**WORK TO BE COMPLETED**. Please say how many lines in the records below contain the word "blue", giving the number alone.

─── GIVEN DATA ───

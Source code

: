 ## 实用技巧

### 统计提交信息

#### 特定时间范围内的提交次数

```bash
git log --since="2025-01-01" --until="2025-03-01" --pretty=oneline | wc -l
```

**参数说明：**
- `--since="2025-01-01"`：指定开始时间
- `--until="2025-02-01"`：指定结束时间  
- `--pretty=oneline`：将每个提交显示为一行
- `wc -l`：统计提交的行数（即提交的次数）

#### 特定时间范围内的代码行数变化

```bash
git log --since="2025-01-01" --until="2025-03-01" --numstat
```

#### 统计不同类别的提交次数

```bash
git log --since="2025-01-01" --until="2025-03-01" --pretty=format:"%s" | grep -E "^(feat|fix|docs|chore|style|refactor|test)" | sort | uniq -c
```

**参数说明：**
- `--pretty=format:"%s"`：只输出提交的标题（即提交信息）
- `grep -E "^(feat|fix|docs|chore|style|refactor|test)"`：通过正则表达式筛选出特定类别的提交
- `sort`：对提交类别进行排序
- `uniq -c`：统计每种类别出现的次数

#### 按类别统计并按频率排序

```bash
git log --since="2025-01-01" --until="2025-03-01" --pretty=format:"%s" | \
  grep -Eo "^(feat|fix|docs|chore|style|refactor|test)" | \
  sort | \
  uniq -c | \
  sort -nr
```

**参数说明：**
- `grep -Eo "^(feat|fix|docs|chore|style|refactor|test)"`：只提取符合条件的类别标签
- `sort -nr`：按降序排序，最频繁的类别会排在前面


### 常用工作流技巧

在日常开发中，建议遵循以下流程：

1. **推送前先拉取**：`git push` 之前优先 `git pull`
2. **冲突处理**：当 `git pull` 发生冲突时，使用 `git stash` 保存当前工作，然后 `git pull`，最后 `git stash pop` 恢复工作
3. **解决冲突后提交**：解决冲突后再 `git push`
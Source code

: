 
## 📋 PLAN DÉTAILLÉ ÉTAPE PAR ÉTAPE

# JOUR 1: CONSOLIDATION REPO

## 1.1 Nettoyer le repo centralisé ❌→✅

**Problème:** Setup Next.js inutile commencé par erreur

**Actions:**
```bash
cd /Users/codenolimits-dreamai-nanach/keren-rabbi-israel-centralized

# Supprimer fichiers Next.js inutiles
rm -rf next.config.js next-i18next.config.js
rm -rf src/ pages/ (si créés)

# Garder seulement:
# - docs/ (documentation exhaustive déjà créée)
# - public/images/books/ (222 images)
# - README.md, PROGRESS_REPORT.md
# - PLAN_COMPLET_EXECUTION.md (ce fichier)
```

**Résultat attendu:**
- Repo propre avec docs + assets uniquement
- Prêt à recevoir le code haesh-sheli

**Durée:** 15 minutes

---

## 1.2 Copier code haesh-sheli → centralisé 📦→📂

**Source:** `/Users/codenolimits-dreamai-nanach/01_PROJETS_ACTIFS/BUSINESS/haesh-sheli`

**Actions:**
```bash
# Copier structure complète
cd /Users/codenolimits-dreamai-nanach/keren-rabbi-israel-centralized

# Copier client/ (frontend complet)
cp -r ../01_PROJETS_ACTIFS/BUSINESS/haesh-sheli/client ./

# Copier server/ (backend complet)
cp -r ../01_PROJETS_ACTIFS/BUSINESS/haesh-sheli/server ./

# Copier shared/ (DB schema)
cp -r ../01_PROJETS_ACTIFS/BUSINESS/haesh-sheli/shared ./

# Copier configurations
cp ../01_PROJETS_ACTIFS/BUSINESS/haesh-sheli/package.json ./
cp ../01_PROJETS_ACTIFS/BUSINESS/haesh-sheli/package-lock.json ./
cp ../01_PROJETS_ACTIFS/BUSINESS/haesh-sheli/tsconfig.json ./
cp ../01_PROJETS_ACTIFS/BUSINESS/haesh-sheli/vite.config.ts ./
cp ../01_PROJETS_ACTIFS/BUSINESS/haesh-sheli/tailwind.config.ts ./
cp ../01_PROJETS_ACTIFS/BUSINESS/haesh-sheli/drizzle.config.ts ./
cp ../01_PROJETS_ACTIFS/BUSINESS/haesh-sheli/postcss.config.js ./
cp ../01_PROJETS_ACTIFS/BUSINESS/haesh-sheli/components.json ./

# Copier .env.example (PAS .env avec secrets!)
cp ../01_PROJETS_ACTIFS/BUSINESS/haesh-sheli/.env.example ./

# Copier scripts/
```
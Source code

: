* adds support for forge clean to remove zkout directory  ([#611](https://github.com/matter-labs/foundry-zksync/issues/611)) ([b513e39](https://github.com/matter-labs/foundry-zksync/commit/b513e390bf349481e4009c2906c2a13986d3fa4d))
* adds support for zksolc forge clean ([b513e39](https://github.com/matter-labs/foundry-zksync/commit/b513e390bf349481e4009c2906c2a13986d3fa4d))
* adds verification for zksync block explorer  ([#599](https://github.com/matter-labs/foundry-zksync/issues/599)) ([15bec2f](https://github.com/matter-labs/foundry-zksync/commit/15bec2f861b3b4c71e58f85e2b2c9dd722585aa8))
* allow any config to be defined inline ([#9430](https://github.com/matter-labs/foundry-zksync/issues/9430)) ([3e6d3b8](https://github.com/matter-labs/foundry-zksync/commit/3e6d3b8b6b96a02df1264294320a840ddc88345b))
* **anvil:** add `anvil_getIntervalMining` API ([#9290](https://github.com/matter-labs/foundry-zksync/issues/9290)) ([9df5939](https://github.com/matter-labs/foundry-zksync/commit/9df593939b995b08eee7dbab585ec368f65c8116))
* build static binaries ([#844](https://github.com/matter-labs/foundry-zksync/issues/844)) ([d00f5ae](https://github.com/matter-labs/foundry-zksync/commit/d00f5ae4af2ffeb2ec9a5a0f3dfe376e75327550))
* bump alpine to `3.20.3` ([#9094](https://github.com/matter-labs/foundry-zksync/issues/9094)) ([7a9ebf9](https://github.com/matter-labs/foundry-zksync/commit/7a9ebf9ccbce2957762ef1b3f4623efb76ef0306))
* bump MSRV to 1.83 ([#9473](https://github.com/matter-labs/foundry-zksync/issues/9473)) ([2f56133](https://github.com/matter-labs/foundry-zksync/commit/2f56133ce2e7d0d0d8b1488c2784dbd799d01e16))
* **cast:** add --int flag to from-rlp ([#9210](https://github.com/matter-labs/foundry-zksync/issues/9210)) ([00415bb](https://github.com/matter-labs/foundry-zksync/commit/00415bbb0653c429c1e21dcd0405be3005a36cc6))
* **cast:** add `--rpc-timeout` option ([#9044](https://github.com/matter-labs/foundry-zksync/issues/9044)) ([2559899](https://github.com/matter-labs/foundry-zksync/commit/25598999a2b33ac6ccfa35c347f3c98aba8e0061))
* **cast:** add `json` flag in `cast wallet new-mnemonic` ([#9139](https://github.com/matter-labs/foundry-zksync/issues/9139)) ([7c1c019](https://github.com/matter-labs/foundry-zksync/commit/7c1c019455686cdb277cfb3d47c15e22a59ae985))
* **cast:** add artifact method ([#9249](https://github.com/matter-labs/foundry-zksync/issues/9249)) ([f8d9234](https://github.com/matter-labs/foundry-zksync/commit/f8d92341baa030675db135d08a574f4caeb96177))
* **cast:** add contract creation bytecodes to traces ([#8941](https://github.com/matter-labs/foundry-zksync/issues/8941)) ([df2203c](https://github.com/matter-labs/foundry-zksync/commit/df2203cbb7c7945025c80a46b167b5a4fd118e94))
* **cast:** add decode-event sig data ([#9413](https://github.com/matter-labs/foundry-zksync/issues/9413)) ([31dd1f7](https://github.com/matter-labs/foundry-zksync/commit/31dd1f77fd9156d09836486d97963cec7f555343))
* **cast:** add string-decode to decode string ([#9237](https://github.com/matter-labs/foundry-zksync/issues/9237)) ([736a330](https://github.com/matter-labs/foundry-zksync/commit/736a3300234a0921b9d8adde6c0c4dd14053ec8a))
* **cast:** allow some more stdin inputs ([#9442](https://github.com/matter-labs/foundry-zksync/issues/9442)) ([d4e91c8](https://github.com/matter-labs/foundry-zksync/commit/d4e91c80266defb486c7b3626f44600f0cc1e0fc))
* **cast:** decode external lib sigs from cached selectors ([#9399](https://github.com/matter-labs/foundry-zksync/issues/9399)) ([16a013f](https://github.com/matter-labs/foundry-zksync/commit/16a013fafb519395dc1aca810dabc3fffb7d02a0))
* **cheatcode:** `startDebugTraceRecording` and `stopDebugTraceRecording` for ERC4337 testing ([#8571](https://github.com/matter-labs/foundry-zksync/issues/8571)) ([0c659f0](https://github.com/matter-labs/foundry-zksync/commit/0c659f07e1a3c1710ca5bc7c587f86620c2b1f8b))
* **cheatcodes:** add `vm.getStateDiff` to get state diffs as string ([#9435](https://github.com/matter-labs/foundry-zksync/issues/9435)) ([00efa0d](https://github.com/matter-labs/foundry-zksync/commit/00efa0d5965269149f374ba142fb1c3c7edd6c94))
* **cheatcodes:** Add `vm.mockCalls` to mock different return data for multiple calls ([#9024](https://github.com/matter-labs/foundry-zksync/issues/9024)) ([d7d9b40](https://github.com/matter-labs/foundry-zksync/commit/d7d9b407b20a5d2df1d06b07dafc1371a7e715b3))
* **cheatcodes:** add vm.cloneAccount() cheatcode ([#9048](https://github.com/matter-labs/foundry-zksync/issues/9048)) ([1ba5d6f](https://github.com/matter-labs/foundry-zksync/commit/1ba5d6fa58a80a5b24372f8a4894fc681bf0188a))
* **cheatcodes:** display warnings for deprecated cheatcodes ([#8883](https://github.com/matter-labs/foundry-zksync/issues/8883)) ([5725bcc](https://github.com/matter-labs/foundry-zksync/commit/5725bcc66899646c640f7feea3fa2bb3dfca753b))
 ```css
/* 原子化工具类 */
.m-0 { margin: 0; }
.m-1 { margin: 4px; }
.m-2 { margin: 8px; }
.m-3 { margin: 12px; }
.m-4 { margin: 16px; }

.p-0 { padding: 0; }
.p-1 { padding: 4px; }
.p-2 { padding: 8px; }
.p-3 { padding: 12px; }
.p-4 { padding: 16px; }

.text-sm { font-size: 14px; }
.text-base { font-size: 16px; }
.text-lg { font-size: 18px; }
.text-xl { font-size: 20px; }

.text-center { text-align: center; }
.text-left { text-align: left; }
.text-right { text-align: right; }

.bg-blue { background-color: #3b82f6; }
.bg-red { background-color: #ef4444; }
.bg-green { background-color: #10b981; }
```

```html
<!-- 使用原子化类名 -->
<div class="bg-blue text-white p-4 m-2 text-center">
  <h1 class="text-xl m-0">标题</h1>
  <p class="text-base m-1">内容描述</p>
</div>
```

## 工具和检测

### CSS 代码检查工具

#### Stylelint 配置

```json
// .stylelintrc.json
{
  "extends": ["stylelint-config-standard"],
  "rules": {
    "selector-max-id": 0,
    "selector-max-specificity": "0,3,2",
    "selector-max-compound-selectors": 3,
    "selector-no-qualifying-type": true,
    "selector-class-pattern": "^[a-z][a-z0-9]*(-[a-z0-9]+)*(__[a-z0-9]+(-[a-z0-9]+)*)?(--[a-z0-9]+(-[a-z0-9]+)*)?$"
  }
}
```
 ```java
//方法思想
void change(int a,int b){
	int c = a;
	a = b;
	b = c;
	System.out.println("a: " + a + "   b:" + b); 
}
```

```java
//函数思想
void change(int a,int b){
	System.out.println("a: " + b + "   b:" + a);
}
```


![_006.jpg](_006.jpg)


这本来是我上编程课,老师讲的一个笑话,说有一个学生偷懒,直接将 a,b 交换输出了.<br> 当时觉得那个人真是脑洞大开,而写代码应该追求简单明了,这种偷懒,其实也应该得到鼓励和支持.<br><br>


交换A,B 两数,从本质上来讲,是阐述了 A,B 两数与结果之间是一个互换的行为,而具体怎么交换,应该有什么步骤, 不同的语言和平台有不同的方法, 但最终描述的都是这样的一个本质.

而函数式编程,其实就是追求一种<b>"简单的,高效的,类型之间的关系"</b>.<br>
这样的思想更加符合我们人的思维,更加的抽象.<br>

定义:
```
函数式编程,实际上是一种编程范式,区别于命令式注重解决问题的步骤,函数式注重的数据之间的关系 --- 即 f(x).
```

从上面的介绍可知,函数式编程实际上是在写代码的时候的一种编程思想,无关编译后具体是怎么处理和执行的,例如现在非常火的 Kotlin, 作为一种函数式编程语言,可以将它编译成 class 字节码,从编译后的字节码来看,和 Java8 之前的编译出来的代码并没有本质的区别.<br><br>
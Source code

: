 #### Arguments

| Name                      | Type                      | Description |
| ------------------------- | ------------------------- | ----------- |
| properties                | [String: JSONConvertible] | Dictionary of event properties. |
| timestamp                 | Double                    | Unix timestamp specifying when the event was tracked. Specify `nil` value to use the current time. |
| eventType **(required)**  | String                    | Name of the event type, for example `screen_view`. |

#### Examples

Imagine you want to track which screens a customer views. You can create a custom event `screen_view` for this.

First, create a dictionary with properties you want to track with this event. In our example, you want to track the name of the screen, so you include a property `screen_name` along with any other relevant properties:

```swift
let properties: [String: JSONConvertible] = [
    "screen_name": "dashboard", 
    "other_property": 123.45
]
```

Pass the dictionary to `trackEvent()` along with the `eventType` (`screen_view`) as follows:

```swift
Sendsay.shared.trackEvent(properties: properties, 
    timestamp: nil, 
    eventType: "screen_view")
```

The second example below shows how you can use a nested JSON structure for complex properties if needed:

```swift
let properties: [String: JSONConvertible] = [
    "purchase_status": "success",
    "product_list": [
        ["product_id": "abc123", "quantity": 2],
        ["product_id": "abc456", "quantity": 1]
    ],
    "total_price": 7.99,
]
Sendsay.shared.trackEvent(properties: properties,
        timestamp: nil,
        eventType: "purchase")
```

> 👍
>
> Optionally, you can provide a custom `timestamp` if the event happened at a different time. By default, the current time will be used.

───

**EXERCISE RESPONSE**. 2